▶ _What you have to do_
Work through the data below and copy out every line where "Lindenstrauss" is found.

▶ _Information_
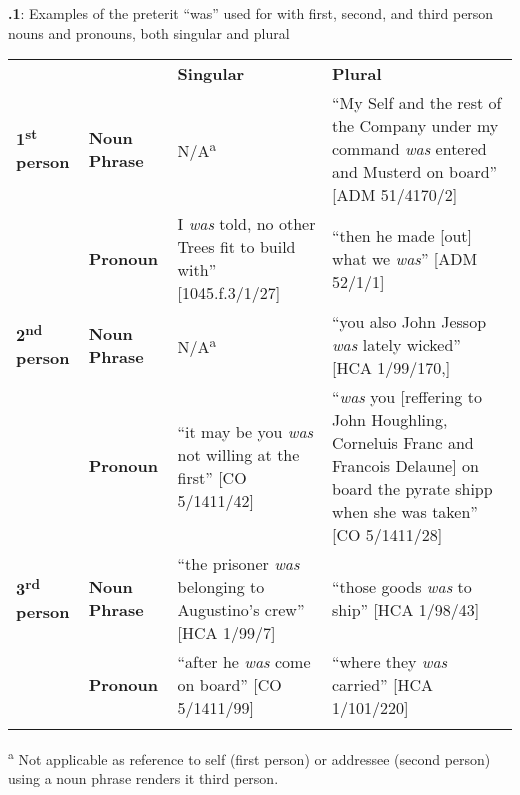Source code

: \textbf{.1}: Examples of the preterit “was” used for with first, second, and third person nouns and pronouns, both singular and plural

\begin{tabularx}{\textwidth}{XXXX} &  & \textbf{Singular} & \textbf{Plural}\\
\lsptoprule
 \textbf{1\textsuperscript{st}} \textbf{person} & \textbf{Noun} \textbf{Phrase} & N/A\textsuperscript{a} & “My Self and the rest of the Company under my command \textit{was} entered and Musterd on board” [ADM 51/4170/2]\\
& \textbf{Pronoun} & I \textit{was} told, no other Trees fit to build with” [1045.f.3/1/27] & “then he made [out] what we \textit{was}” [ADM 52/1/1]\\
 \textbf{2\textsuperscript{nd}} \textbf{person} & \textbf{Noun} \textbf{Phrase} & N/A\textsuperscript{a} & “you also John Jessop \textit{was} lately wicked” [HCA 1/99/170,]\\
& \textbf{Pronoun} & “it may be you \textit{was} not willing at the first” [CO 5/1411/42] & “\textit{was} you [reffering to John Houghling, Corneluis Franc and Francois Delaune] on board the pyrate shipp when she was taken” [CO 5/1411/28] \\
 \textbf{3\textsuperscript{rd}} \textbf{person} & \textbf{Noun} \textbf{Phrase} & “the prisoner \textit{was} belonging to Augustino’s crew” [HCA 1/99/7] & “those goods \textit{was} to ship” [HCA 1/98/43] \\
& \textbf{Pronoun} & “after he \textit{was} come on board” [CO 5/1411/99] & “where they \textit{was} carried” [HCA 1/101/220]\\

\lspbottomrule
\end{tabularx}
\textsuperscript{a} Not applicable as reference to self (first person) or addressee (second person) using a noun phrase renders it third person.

---

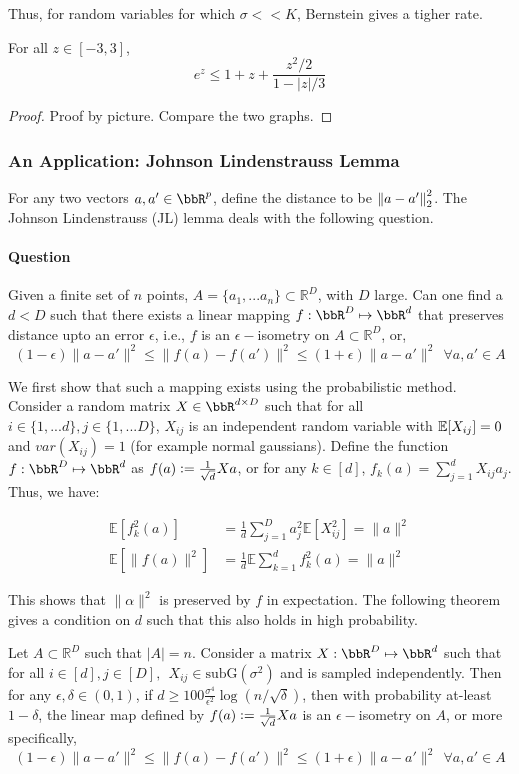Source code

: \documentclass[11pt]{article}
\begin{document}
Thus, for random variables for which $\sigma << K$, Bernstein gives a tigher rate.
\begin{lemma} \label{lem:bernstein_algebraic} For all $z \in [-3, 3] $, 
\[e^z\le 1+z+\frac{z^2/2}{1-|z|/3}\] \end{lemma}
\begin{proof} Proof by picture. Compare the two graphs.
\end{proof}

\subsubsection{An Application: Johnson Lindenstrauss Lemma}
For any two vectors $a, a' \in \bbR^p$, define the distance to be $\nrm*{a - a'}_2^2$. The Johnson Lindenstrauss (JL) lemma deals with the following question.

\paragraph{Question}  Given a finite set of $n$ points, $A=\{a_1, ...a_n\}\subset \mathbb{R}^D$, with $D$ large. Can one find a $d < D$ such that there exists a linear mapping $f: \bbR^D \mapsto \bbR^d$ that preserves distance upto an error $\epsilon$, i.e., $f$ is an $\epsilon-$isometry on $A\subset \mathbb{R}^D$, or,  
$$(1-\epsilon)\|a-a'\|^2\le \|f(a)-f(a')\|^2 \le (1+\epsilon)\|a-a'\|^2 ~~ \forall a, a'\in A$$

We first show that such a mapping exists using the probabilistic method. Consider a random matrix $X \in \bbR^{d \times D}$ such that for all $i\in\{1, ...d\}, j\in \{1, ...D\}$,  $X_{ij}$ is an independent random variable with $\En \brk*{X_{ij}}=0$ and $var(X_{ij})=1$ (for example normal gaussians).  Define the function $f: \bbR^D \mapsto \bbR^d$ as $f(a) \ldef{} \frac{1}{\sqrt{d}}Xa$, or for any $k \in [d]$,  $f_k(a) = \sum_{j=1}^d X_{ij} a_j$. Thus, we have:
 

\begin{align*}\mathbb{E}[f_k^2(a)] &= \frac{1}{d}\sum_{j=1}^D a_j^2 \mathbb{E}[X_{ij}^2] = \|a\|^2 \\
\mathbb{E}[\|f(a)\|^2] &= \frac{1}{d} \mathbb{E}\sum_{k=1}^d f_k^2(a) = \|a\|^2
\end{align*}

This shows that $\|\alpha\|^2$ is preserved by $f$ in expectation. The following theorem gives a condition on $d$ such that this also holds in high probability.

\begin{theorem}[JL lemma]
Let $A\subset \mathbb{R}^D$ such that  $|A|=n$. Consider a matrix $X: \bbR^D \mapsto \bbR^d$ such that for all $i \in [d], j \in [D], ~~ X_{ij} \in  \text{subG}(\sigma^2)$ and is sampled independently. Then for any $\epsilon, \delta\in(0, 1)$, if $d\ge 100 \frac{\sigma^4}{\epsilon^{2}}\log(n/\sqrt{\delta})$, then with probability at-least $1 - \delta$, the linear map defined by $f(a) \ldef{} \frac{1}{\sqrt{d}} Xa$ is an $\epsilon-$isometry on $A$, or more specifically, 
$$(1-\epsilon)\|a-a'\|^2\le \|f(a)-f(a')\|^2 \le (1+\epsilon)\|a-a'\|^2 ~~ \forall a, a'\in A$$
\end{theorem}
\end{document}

▶ _Exercise solution_
\subsubsection{An Application: Johnson Lindenstrauss Lemma}
For any two vectors $a, a' \in \bbR^p$, define the distance to be $\nrm*{a - a'}_2^2$. The Johnson Lindenstrauss (JL) lemma deals with the following question.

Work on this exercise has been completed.